▸ **SOURCE RECORDS**:

== == ==

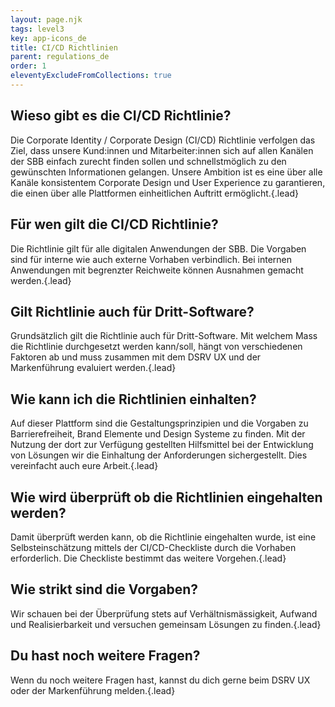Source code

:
 ```yaml
---
layout: page.njk
tags: level3
key: app-icons_de
title: CI/CD Richtlinien
parent: regulations_de
order: 1
eleventyExcludeFromCollections: true
---
```



## Wieso gibt es die CI/CD Richtlinie?​

Die Corporate Identity / Corporate Design (CI/CD) Richtlinie verfolgen das Ziel, dass unsere Kund:innen und Mitarbeiter:innen sich auf allen Kanälen der SBB einfach zurecht finden sollen und schnellstmöglich zu den gewünschten Informationen gelangen. Unsere Ambition ist es eine über alle Kanäle konsistentem Corporate Design und User Experience zu garantieren, die einen über alle Plattformen einheitlichen Auftritt ermöglicht.{.lead}


## Für wen gilt die CI/CD Richtlinie? ​

Die Richtlinie gilt für alle digitalen Anwendungen der SBB. Die Vorgaben sind für interne wie auch externe Vorhaben verbindlich. Bei internen Anwendungen mit begrenzter Reichweite können Ausnahmen gemacht werden.​{.lead}


## Gilt Richtlinie auch für Dritt-Software?​

Grundsätzlich gilt die Richtlinie auch für Dritt-Software. Mit welchem Mass die Richtlinie durchgesetzt werden kann/soll, hängt von verschiedenen Faktoren ab und muss zusammen mit dem DSRV UX und der Markenführung evaluiert werden.{.lead}


## Wie kann ich die Richtlinien einhalten?​

Auf dieser Plattform sind die <sbb-link variant="inline" target="_blank" type="button" href="/{{page.lang}}/principles/ux-principles/overview/">Gestaltungsprinzipien</sbb-link> und die Vorgaben zu <sbb-link variant="inline" target="_blank" type="button" href="/{{page.lang}}/accessibility/introduction/about-accessibility/">Barrierefreiheit</sbb-link>, Brand Elemente und <sbb-link variant="inline" target="_blank" type="button" href="/{{page.lang}}/design-system/getting-started/intro/">Design Systeme</sbb-link> zu finden. Mit der Nutzung der dort zur Verfügung gestellten Hilfsmittel bei der Entwicklung von Lösungen wir die Einhaltung der Anforderungen sichergestellt. Dies vereinfacht auch eure Arbeit.​{.lead}


## Wie wird überprüft ob die Richtlinien eingehalten werden?​

Damit überprüft werden kann, ob die Richtlinie eingehalten wurde, ist eine Selbsteinschätzung mittels der CI/CD-Checkliste durch die Vorhaben erforderlich. Die Checkliste bestimmt das weitere Vorgehen.{.lead}


## Wie strikt sind die Vorgaben? ​

Wir schauen bei der Überprüfung stets auf Verhältnismässigkeit, Aufwand und Realisierbarkeit und versuchen gemeinsam Lösungen zu finden.{.lead}


## Du hast noch weitere Fragen? ​

Wenn du noch weitere Fragen hast, kannst du dich gerne beim DSRV UX oder der Markenführung melden.{.lead}
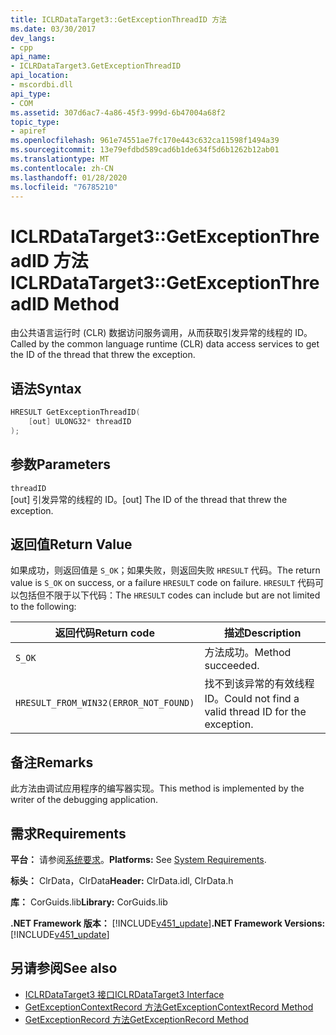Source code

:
 ```yaml
---
title: ICLRDataTarget3::GetExceptionThreadID 方法
ms.date: 03/30/2017
dev_langs:
- cpp
api_name:
- ICLRDataTarget3.GetExceptionThreadID
api_location:
- mscordbi.dll
api_type:
- COM
ms.assetid: 307d6ac7-4a86-45f3-999d-6b47004a68f2
topic_type:
- apiref
ms.openlocfilehash: 961e74551ae7fc170e443c632ca11598f1494a39
ms.sourcegitcommit: 13e79efdbd589cad6b1de634f5d6b1262b12ab01
ms.translationtype: MT
ms.contentlocale: zh-CN
ms.lasthandoff: 01/28/2020
ms.locfileid: "76785210"
---
```

# <a name="iclrdatatarget3getexceptionthreadid-method"></a><span data-ttu-id="32dae-102">ICLRDataTarget3::GetExceptionThreadID 方法</span><span class="sxs-lookup"><span data-stu-id="32dae-102">ICLRDataTarget3::GetExceptionThreadID Method</span></span>
<span data-ttu-id="32dae-103">由公共语言运行时 (CLR) 数据访问服务调用，从而获取引发异常的线程的 ID。</span><span class="sxs-lookup"><span data-stu-id="32dae-103">Called by the common language runtime (CLR) data access services to get the ID of the thread that threw the exception.</span></span>  
  
## <a name="syntax"></a><span data-ttu-id="32dae-104">语法</span><span class="sxs-lookup"><span data-stu-id="32dae-104">Syntax</span></span>  
  
```cpp  
HRESULT GetExceptionThreadID(  
    [out] ULONG32* threadID  
);  
```  
  
## <a name="parameters"></a><span data-ttu-id="32dae-105">参数</span><span class="sxs-lookup"><span data-stu-id="32dae-105">Parameters</span></span>  
 `threadID`  
 <span data-ttu-id="32dae-106">[out] 引发异常的线程的 ID。</span><span class="sxs-lookup"><span data-stu-id="32dae-106">[out] The ID of the thread that threw the exception.</span></span>  
  
## <a name="return-value"></a><span data-ttu-id="32dae-107">返回值</span><span class="sxs-lookup"><span data-stu-id="32dae-107">Return Value</span></span>  
 <span data-ttu-id="32dae-108">如果成功，则返回值是 `S_OK`；如果失败，则返回失败 `HRESULT` 代码。</span><span class="sxs-lookup"><span data-stu-id="32dae-108">The return value is `S_OK` on success, or a failure `HRESULT` code on failure.</span></span> <span data-ttu-id="32dae-109">`HRESULT` 代码可以包括但不限于以下代码：</span><span class="sxs-lookup"><span data-stu-id="32dae-109">The `HRESULT` codes can include but are not limited to the following:</span></span>  
  
|<span data-ttu-id="32dae-110">返回代码</span><span class="sxs-lookup"><span data-stu-id="32dae-110">Return code</span></span>|<span data-ttu-id="32dae-111">描述</span><span class="sxs-lookup"><span data-stu-id="32dae-111">Description</span></span>|  
|-----------------|-----------------|  
|`S_OK`|<span data-ttu-id="32dae-112">方法成功。</span><span class="sxs-lookup"><span data-stu-id="32dae-112">Method succeeded.</span></span>|  
|`HRESULT_FROM_WIN32(ERROR_NOT_FOUND)`|<span data-ttu-id="32dae-113">找不到该异常的有效线程 ID。</span><span class="sxs-lookup"><span data-stu-id="32dae-113">Could not find a valid thread ID for the exception.</span></span>|  
  
## <a name="remarks"></a><span data-ttu-id="32dae-114">备注</span><span class="sxs-lookup"><span data-stu-id="32dae-114">Remarks</span></span>  
 <span data-ttu-id="32dae-115">此方法由调试应用程序的编写器实现。</span><span class="sxs-lookup"><span data-stu-id="32dae-115">This method is implemented by the writer of the debugging application.</span></span>  
  
## <a name="requirements"></a><span data-ttu-id="32dae-116">需求</span><span class="sxs-lookup"><span data-stu-id="32dae-116">Requirements</span></span>  
 <span data-ttu-id="32dae-117">**平台：** 请参阅[系统要求](../../../../docs/framework/get-started/system-requirements.md)。</span><span class="sxs-lookup"><span data-stu-id="32dae-117">**Platforms:** See [System Requirements](../../../../docs/framework/get-started/system-requirements.md).</span></span>  
  
 <span data-ttu-id="32dae-118">**标头：** ClrData，ClrData</span><span class="sxs-lookup"><span data-stu-id="32dae-118">**Header:** ClrData.idl, ClrData.h</span></span>  
  
 <span data-ttu-id="32dae-119">**库：** CorGuids.lib</span><span class="sxs-lookup"><span data-stu-id="32dae-119">**Library:** CorGuids.lib</span></span>  
  
 <span data-ttu-id="32dae-120">**.NET Framework 版本：** [!INCLUDE[v451_update](../../../../includes/net-current-v451-nov-plus.md)]</span><span class="sxs-lookup"><span data-stu-id="32dae-120">**.NET Framework Versions:** [!INCLUDE[v451_update](../../../../includes/net-current-v451-nov-plus.md)]</span></span>  
  
## <a name="see-also"></a><span data-ttu-id="32dae-121">另请参阅</span><span class="sxs-lookup"><span data-stu-id="32dae-121">See also</span></span>

- [<span data-ttu-id="32dae-122">ICLRDataTarget3 接口</span><span class="sxs-lookup"><span data-stu-id="32dae-122">ICLRDataTarget3 Interface</span></span>](iclrdatatarget3-interface.md)
- [<span data-ttu-id="32dae-123">GetExceptionContextRecord 方法</span><span class="sxs-lookup"><span data-stu-id="32dae-123">GetExceptionContextRecord Method</span></span>](iclrdatatarget3-getexceptioncontextrecord-method.md)
- [<span data-ttu-id="32dae-124">GetExceptionRecord 方法</span><span class="sxs-lookup"><span data-stu-id="32dae-124">GetExceptionRecord Method</span></span>](iclrdatatarget3-getexceptionrecord-method.md)

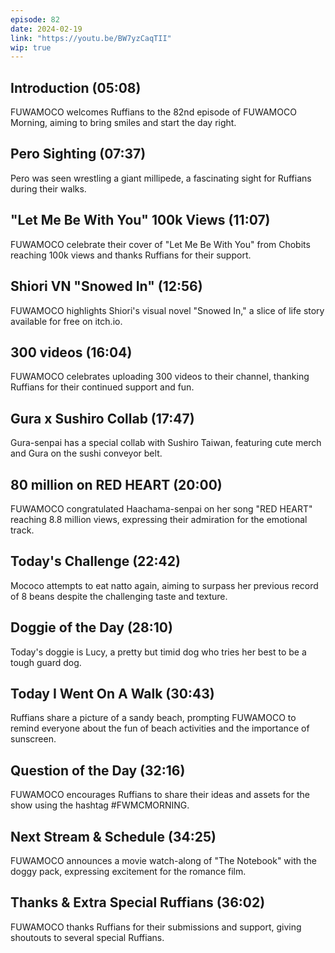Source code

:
 ```yaml
---
episode: 82
date: 2024-02-19
link: "https://youtu.be/BW7yzCaqTII"
wip: true
---
```


## Introduction (05:08)

FUWAMOCO welcomes Ruffians to the 82nd episode of FUWAMOCO Morning, aiming to bring smiles and start the day right.

## Pero Sighting (07:37)

Pero was seen wrestling a giant millipede, a fascinating sight for Ruffians during their walks.

## "Let Me Be With You" 100k Views (11:07)

FUWAMOCO celebrate their cover of "Let Me Be With You" from Chobits reaching 100k views and thanks Ruffians for their support.

## Shiori VN "Snowed In" (12:56)

FUWAMOCO highlights Shiori's visual novel "Snowed In," a slice of life story available for free on itch.io.

## 300 videos (16:04)

FUWAMOCO celebrates uploading 300 videos to their channel, thanking Ruffians for their continued support and fun.

## Gura x Sushiro Collab (17:47)

Gura-senpai has a special collab with Sushiro Taiwan, featuring cute merch and Gura on the sushi conveyor belt.

## 80 million on RED HEART (20:00)

FUWAMOCO congratulated Haachama-senpai on her song "RED HEART" reaching 8.8 million views, expressing their admiration for the emotional track.

## Today's Challenge (22:42)

Mococo attempts to eat natto again, aiming to surpass her previous record of 8 beans despite the challenging taste and texture.

## Doggie of the Day (28:10)

Today's doggie is Lucy, a pretty but timid dog who tries her best to be a tough guard dog.

## Today I Went On A Walk (30:43)

Ruffians share a picture of a sandy beach, prompting FUWAMOCO to remind everyone about the fun of beach activities and the importance of sunscreen.

## Question of the Day (32:16)

FUWAMOCO encourages Ruffians to share their ideas and assets for the show using the hashtag #FWMCMORNING.

## Next Stream & Schedule (34:25)

FUWAMOCO announces a movie watch-along of "The Notebook" with the doggy pack, expressing excitement for the romance film.

## Thanks & Extra Special Ruffians (36:02)

FUWAMOCO thanks Ruffians for their submissions and support, giving shoutouts to several special Ruffians.
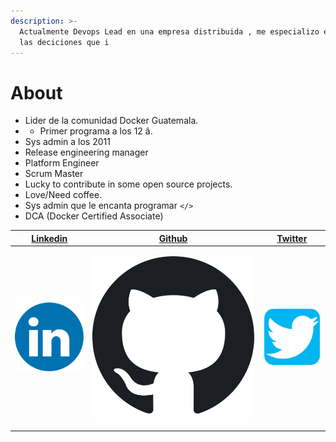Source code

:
 ```yaml
---
description: >-
  Actualmente Devops Lead en una empresa distribuida , me especializo en dirigir
  las deciciones que i
---
```


# About

* Lider de la comunidad Docker Guatemala.
* * Primer programa a los 12 â. 
* Sys admin a los 2011 
* Release engineering manager 
* Platform Engineer
* Scrum Master
* Lucky to contribute in some open source projects.
* Love/Need coffee.
* Sys admin que le encanta programar `</>`
* DCA \(Docker Certified Associate\)







<table>
  <thead>
    <tr>
      <th style="text-align:center"><a href="https://www.linkedin.com/in/marcos-cano-804a1787/">Linkedin</a>
      </th>
      <th style="text-align:center"><a href="https://github.com/jmarcos-cano">Github</a>
      </th>
      <th style="text-align:center"><a href="https://twitter.com/Marcos_Kno">Twitter</a>
      </th>
    </tr>
  </thead>
  <tbody>
    <tr>
      <td style="text-align:center">
        <p></p>
        <p>
          <img src="../.gitbook/assets/image (2).png" alt/>
        </p>
      </td>
      <td style="text-align:center">
        <p></p>
        <p>
          <img src="../.gitbook/assets/image (5).png" alt/>
        </p>
      </td>
      <td style="text-align:center">
        <p></p>
        <p>
          <img src="../.gitbook/assets/image (4).png" alt/>
        </p>
      </td>
    </tr>
  </tbody>
</table>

== == ==

▸ **WHAT YOU NEED TO DO**: Search the entries for the string "überprüft". Copy every line that has it.

▸ **OUTPUT BELOW**:
## Wie wird überprüft ob die Richtlinien eingehalten werden?​
Damit überprüft werden kann, ob die Richtlinie eingehalten wurde, ist eine Selbsteinschätzung mittels der CI/CD-Checkliste durch die Vorhaben erforderlich. Die Checkliste bestimmt das weitere Vorgehen.{.lead}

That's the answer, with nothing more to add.